Listed records START

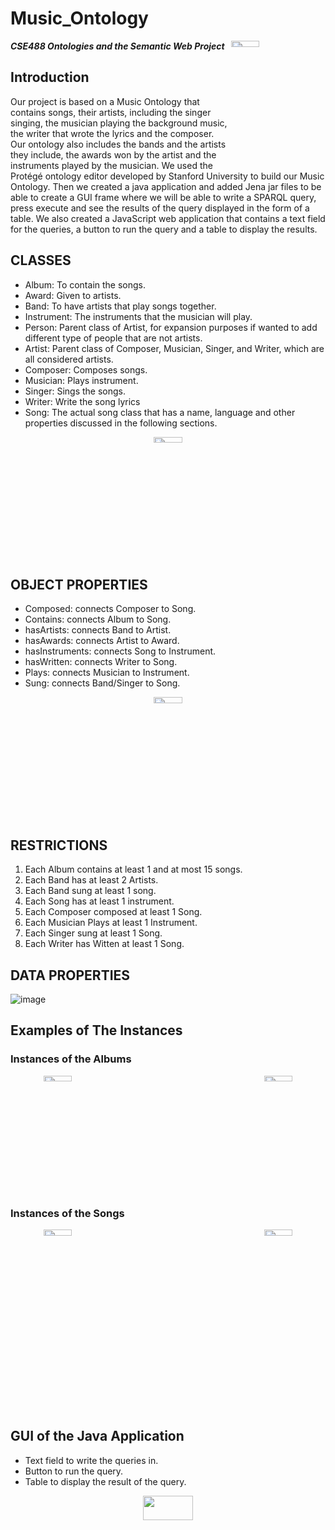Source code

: # Music_Ontology
<img src="https://github.com/Nouran-saad/Music_Ontology/assets/55962261/5308ecb5-b32b-4a84-8545-01cc5a8a60fb"  width="30%" height="5%" align="right">


***CSE488 Ontologies and the Semantic Web Project***
## Introduction
Our project is based on a Music Ontology that contains songs, their artists, including the singer
singing, the musician playing the background music, the writer that wrote the lyrics and the
composer. Our ontology also includes the bands and the artists they include, the awards won
by the artist and the instruments played by the musician. We used the Protégé ontology editor
developed by Stanford University to build our Music Ontology. Then we created a java
application and added Jena jar files to be able to create a GUI frame where we will be able to
write a SPARQL query, press execute and see the results of the query displayed in the form of
a table. We also created a JavaScript web application that contains a text field for the queries,
a button to run the query and a table to display the results.
## CLASSES
* Album: To contain the songs.
*	Award: Given to artists.
*	Band: To have artists that play songs together.
*	Instrument: The instruments that the musician will play.
*	Person: Parent class of Artist, for expansion purposes if wanted to add different type of people that are not artists.
*	Artist: Parent class of Composer, Musician, Singer, and Writer, which are all considered artists.
*	Composer: Composes songs.
*	Musician: Plays instrument.
*	Singer: Sings the songs.
*	Writer: Write the song lyrics
*	Song: The actual song class that has a name, language and other properties discussed in the following sections.
<p align="center">
<img src="https://github.com/Nouran-saad/Music_Ontology/assets/55962261/4faeb219-8960-4db4-972b-b5e28d6ec0a2"  width="30%" height="5%">
</p>

## OBJECT PROPERTIES
*	Composed: connects Composer to Song. 
*	Contains: connects Album to Song.
*	hasArtists: connects Band to Artist.
*	hasAwards: connects Artist to Award.
*	hasInstruments: connects Song to Instrument.
*	hasWritten: connects Writer to Song.
*	Plays: connects Musician to Instrument. 
*	Sung: connects Band/Singer to Song. 
<p align="center">
  <img width="30%" height="5%" src="https://github.com/Nouran-saad/Music_Ontology/assets/55962261/d9d132d0-e1a6-4ca8-8741-1357223465dd">
</p>

## RESTRICTIONS
1. Each Album contains at least 1 and at most 15 songs.
2. Each Band has at least 2 Artists.
3. Each Band sung at least 1 song.
4. Each Song has at least 1 instrument.
5. Each Composer composed at least 1 Song.
6. Each Musician Plays at least 1 Instrument.
7. Each Singer sung at least 1 Song.
8. Each Writer has Witten at least 1 Song.
## DATA PROPERTIES
![image](https://github.com/Nouran-saad/Music_Ontology/assets/55962261/d6d9c997-1262-4714-9eef-c210c25bf11b)

## Examples of The Instances
### Instances of the Albums
<p align="center">
  <img width="30%" height="5%" align= "left" src="https://github.com/Nouran-saad/Music_Ontology/assets/55962261/ba24161e-2100-4c1c-a14d-b686917a91a6">
  <img width="30%" height="5%" align= "right" src="https://github.com/Nouran-saad/Music_Ontology/assets/55962261/0f2d2eaf-981c-4cbf-8539-bf5e9398f9ec">
  </p>
  <br />
    <br />
      <br />
        <br />
          <br />
            <br />
              <br />
                <br />
                  <br />
                    <br />
                      <br />
                
### Instances of the Songs
<p align="center">
  <img width="30%" height="5%"  align= "left" src="https://github.com/Nouran-saad/Music_Ontology/assets/55962261/fe82d867-68c3-4954-826d-802014689353">
  <img width="30%" height="5%"  align= "right" src="https://github.com/Nouran-saad/Music_Ontology/assets/55962261/dcb030d4-36b9-4c66-93af-57ad3d299daf">
    </p>
      <br />
    <br />
      <br />
        <br />
          <br />
            <br />
              <br />
                <br />
                  <br />
                    <br />
                      <br />
                      <br />
                      <br /> 
                    <br />
                      <br />
                      <br />
                      <br /> 
                      
## GUI of the Java Application
* Text field to write the queries in.
* Button to run the query.
* Table to display the result of the query. 
<p align="center">
<img width="40%" height="10%"  align= "center" src="https://github.com/Nouran-saad/Music_Ontology/assets/55962261/822046fa-ef7d-4128-bde4-a4f91873d810">
</p>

Listed records END

Work required
The records above are to be repeated exactly, apart from their pictures.

Reply to the task
Source code

: # Music_Ontology
<img src="https://github.com/Nouran-saad/Music_Ontology/assets/55962261/5308ecb5-b32b-4a84-8545-01cc5a8a60fb"  width="30%" height="5%" align="right">


***CSE488 Ontologies and the Semantic Web Project***
## Introduction
Our project is based on a Music Ontology that contains songs, their artists, including the singer
singing, the musician playing the background music, the writer that wrote the lyrics and the
composer. Our ontology also includes the bands and the artists they include, the awards won
by the artist and the instruments played by the musician. We used the Protégé ontology editor
developed by Stanford University to build our Music Ontology. Then we created a java
application and added Jena jar files to be able to create a GUI frame where we will be able to
write a SPARQL query, press execute and see the results of the query displayed in the form of
a table. We also created a JavaScript web application that contains a text field for the queries,
a button to run the query and a table to display the results.
## CLASSES
* Album: To contain the songs.
*	Award: Given to artists.
*	Band: To have artists that play songs together.
*	Instrument: The instruments that the musician will play.
*	Person: Parent class of Artist, for expansion purposes if wanted to add different type of people that are not artists.
*	Artist: Parent class of Composer, Musician, Singer, and Writer, which are all considered artists.
*	Composer: Composes songs.
*	Musician: Plays instrument.
*	Singer: Sings the songs.
*	Writer: Write the song lyrics
*	Song: The actual song class that has a name, language and other properties discussed in the following sections.
<p align="center">
<img src="https://github.com/Nouran-saad/Music_Ontology/assets/55962261/4faeb219-8960-4db4-972b-b5e28d6ec0a2"  width="30%" height="5%">
</p>

## OBJECT PROPERTIES
*	Composed: connects Composer to Song. 
*	Contains: connects Album to Song.
*	hasArtists: connects Band to Artist.
*	hasAwards: connects Artist to Award.
*	hasInstruments: connects Song to Instrument.
*	hasWritten: connects Writer to Song.
*	Plays: connects Musician to Instrument. 
*	Sung: connects Band/Singer to Song. 
<p align="center">
  <img width="30%" height="5%" src="https://github.com/Nouran-saad/Music_Ontology/assets/55962261/d9d132d0-e1a6-4ca8-8741-1357223465dd">
</p>

## RESTRICTIONS
1. Each Album contains at least 1 and at most 15 songs.
2. Each Band has at least 2 Artists.
3. Each Band sung at least 1 song.
4. Each Song has at least 1 instrument.
5. Each Composer composed at least 1 Song.
6. Each Musician Plays at least 1 Instrument.
7. Each Singer sung at least 1 Song.
8. Each Writer has Witten at least 1 Song.
## DATA PROPERTIES
![image](https://github.com/Nouran-saad/Music_Ontology/assets/55962261/d6d9c997-1262-4714-9eef-c210c25bf11b)

## Examples of The Instances
### Instances of the Albums
<p align="center">
  <img width="30%" height="5%" align= "left" src="https://github.com/Nouran-saad/Music_Ontology/assets/55962261/ba24161e-2100-4c1c-a14d-b686917a91a6">
  <img width="30%" height="5%" align= "right" src="https://github.com/Nouran-saad/Music_Ontology/assets/55962261/0f2d2eaf-981c-4cbf-8539-bf5e9398f9ec">
  </p>
  <br />
    <br />
      <br />
        <br />
          <br />
            <br />
              <br />
                <br />
                  <br />
                    <br />
                      <br />
                
### Instances of the Songs
<p align="center">
  <img width="30%" height="5%"  align= "left" src="https://github.com/Nouran-saad/Music_Ontology/assets/55962261/fe82d867-68c3-4954-826d-802014689353">
  <img width="30%" height="5%"  align= "right" src="https://github.com/Nouran-saad/Music_Ontology/assets/55962261/dcb030d4-36b9-4c66-93af-57ad3d299daf">
    </p>
      <br />
    <br />
      <br />
        <br />
          <br />
            <br />
              <br />
                <br />
                  <br />
                    <br />
                      <br />
                      <br />
                      <br /> 
                    <br />
                      <br />
                      <br />
                      <br /> 
                      
## GUI of the Java Application
* Text field to write the queries in.
* Button to run the query.
* Table to display the result of the query. 
<p align="center">
<img width="40%" height="10%"  align= "center" src="https://github.com/Nouran-saad/Music_Ontology/assets/55962261/822046fa-ef7d-4128-bde4-a4f91873d810">
</p>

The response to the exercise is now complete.